Unlike the PHPT seen in MEN 1, hyperparathyroidism in individuals with MEN 2 is typically asymptomatic or associated with only mild elevations in calcium.[52,57] A series of 56 patients with MEN 2-related hyperparathyroidism has been reported by the French Calcitonin Tumors Study Group. The median age at diagnosis was 38 years, documenting that this disorder is rarely the first manifestation of MEN 2. This is in sharp contrast to MEN 1, in which the vast majority of patients (87%-99%) initially present with primary hyperparathyroidism.[58,59,60] Parathyroid abnormalities were found concomitantly with surgery for medullary thyroid carcinoma in 43 patients (77%). Two-thirds of the patients were asymptomatic. Among the 53 parathyroid glands removed surgically, there were 24 single adenomas, four double adenomas, and 25 hyperplastic glands.
A small number of families with MEN 2A have pruritic skin lesions known as cutaneous lichen amyloidosis. This lichenoid skin lesion is located over the upper portion of the back and may appear before the onset of MTC.[61,62]

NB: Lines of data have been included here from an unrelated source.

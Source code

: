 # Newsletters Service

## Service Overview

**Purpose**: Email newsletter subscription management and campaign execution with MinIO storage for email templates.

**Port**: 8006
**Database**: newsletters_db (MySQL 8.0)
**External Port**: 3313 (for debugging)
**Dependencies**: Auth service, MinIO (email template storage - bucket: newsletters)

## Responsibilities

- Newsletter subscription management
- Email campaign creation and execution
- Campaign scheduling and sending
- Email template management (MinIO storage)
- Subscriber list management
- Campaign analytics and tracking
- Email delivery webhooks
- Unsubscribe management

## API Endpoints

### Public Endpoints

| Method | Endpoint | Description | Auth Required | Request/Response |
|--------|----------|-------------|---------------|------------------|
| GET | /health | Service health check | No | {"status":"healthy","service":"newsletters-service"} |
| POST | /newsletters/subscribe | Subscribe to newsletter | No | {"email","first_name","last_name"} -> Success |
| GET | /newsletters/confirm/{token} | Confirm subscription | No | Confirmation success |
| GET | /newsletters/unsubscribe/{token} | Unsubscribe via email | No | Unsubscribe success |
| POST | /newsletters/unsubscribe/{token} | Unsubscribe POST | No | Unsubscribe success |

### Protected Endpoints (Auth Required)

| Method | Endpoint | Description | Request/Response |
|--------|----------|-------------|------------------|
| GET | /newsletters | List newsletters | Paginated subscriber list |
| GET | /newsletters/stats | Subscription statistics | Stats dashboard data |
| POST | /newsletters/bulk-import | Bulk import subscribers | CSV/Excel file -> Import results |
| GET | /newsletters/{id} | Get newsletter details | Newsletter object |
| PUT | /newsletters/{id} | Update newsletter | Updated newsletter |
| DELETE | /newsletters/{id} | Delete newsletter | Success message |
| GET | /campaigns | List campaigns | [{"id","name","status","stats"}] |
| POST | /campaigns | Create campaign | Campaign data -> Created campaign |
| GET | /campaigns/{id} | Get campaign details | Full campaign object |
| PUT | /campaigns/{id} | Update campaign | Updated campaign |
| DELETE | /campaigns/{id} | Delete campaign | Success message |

Familial medullary thyroid carcinoma (FMTC)
The FMTC subtype makes up from 5% to 35% of MEN 2 cases and is defined as families with four or more cases of MTC in the absence of pheochromocytoma or parathyroid adenoma/hyperplasia. Families with two or three cases of MTC and incompletely documented screening for pheochromocytoma and parathyroid disease may actually represent MEN 2A; it has been suggested that these families should be considered unclassified.[7,63] Misclassification of families with MEN 2A as having FMTC (because of too-small family size or later onset of other manifestations of MEN 2A) may result in overlooking the risk of pheochromocytoma, a disease with significant morbidity and mortality. For this reason, there is debate about whether FMTC represents a separate entity or is a variation of MEN 2A in which there is a lack of or delay in the onset of the other (nonthyroidal) manifestations of the MEN 2A syndrome. Some authors recommended, therefore, that patients thought to have pure FMTC also be screened for pheochromoctyoma and hyperparathyroidism. (Refer to the sections on Screening of at-risk individuals for pheochromocytoma and Screening of at-risk individuals for hyperparathyroidism in this summary for more information.)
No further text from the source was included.